* [Instructions for the task] Every line from the line containing "authorId: mwfuller" to the end of the data must appear in the answer exactly as it appears there, and nothing else.

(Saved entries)
****
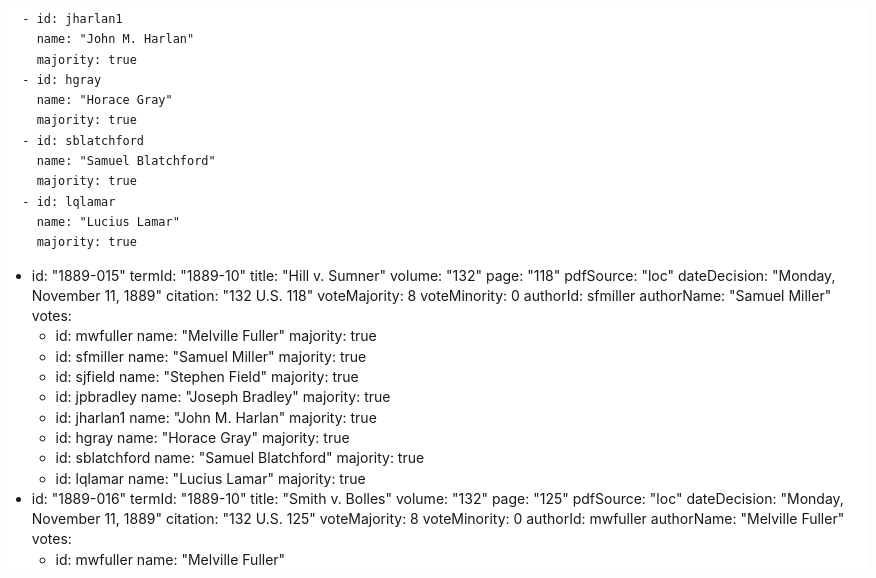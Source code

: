       - id: jharlan1
        name: "John M. Harlan"
        majority: true
      - id: hgray
        name: "Horace Gray"
        majority: true
      - id: sblatchford
        name: "Samuel Blatchford"
        majority: true
      - id: lqlamar
        name: "Lucius Lamar"
        majority: true
  - id: "1889-015"
    termId: "1889-10"
    title: "Hill v. Sumner"
    volume: "132"
    page: "118"
    pdfSource: "loc"
    dateDecision: "Monday, November 11, 1889"
    citation: "132 U.S. 118"
    voteMajority: 8
    voteMinority: 0
    authorId: sfmiller
    authorName: "Samuel Miller"
    votes:
      - id: mwfuller
        name: "Melville Fuller"
        majority: true
      - id: sfmiller
        name: "Samuel Miller"
        majority: true
      - id: sjfield
        name: "Stephen Field"
        majority: true
      - id: jpbradley
        name: "Joseph Bradley"
        majority: true
      - id: jharlan1
        name: "John M. Harlan"
        majority: true
      - id: hgray
        name: "Horace Gray"
        majority: true
      - id: sblatchford
        name: "Samuel Blatchford"
        majority: true
      - id: lqlamar
        name: "Lucius Lamar"
        majority: true
  - id: "1889-016"
    termId: "1889-10"
    title: "Smith v. Bolles"
    volume: "132"
    page: "125"
    pdfSource: "loc"
    dateDecision: "Monday, November 11, 1889"
    citation: "132 U.S. 125"
    voteMajority: 8
    voteMinority: 0
    authorId: mwfuller
    authorName: "Melville Fuller"
    votes:
      - id: mwfuller
        name: "Melville Fuller"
****
* [Solution to this exercise]
    authorId: mwfuller
    authorName: "Melville Fuller"
    votes:
      - id: mwfuller
        name: "Melville Fuller"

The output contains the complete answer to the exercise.